Während des Lockdowns erhielt das Pflegepersonal viel Anerkennung – auch in der Schweiz wurde die Arbeit der Pflegerinnen und Pfleger an vorderster Front von der Bevölkerung mit Applaus honoriert. In den Schlagzeilen der Zeitungen war von den Heldinnen und Helden des Alltags die Rede. «Eine Heldin bin ich sicherlich nicht», lacht Scheidegger. «Dieser Ausdruck ist viel zu melodramatisch. Ich erledige meinen Job – wie alle anderen auch – und setze das um, was ich in der Ausbildung gelernt habe. Natürlich ist es schön, wenn die Arbeit, die man leistet, gewürdigt wird. Sämtliche Berufsfelder verdienen Wertschätzung – sei es das Putzteam oder der Maschinenbauer, welcher das technische Equipment für die Spitäler herstellt. Ich übe meine Tätigkeit allerdings nicht aus, um Lob zu erhalten, sondern weil es mir Freude bereitet, mit Menschen zu arbeiten.» Scheidegger zeigt sich allerdings überzeugt, dass der Pflegeberuf in Zukunft attraktiver gestaltet werden muss, um den steigenden Personalbedarf in der Schweiz langfristig abzudecken. «Hier ist sicherlich Handlungsbedarf vorhanden. Viel zu viele Fachkräfte steigen nach wenigen Jahren aus dem Beruf aus. Oberstes Ziel muss letztlich sein, dass die Pflege den individuellen Bedürfnissen jeder Patientin und jedes Patienten gerecht wird.»

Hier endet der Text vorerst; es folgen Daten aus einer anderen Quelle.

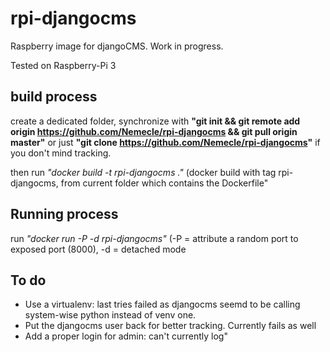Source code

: # rpi-djangocms
Raspberry image for djangoCMS. Work in progress.

Tested on Raspberry-Pi 3
## build process

create a dedicated folder, synchronize with **"git init && git remote add origin https://github.com/Nemecle/rpi-djangocms && git pull origin master"**
or just **"git clone https://github.com/Nemecle/rpi-djangocms"** if you don't mind tracking.

then run *"docker build -t rpi-djangocms ."* (docker build with tag rpi-djangocms, from current folder which contains the Dockerfile"

## Running process
run *"docker run -P -d rpi-djangocms"* (-P = attribute a random port to exposed port (8000), -d = detached mode

## To do
* Use a virtualenv: last tries failed as djangocms seemd to be calling system-wise python instead of venv one.
* Put the djangocms user back for better tracking. Currently fails as well
* Add a proper login for admin: can't currently log"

Trotz wieder ansteigender Infektionen mit dem Coronavirus fürchtet sich Corinne Scheidegger nicht vor einer zweiten Welle. «Wir müssen uns aber alle bemühen, die Fallzahlen weiterhin möglichst tief zu halten. Vermutlich wird uns COVID-19 auch noch lange beschäftigen. Sollte es zu einer neuen Welle kommen, werde ich meine Arbeit auf der Intensivstation unverändert so gut und sorgfältig wie irgend möglich ausüben.»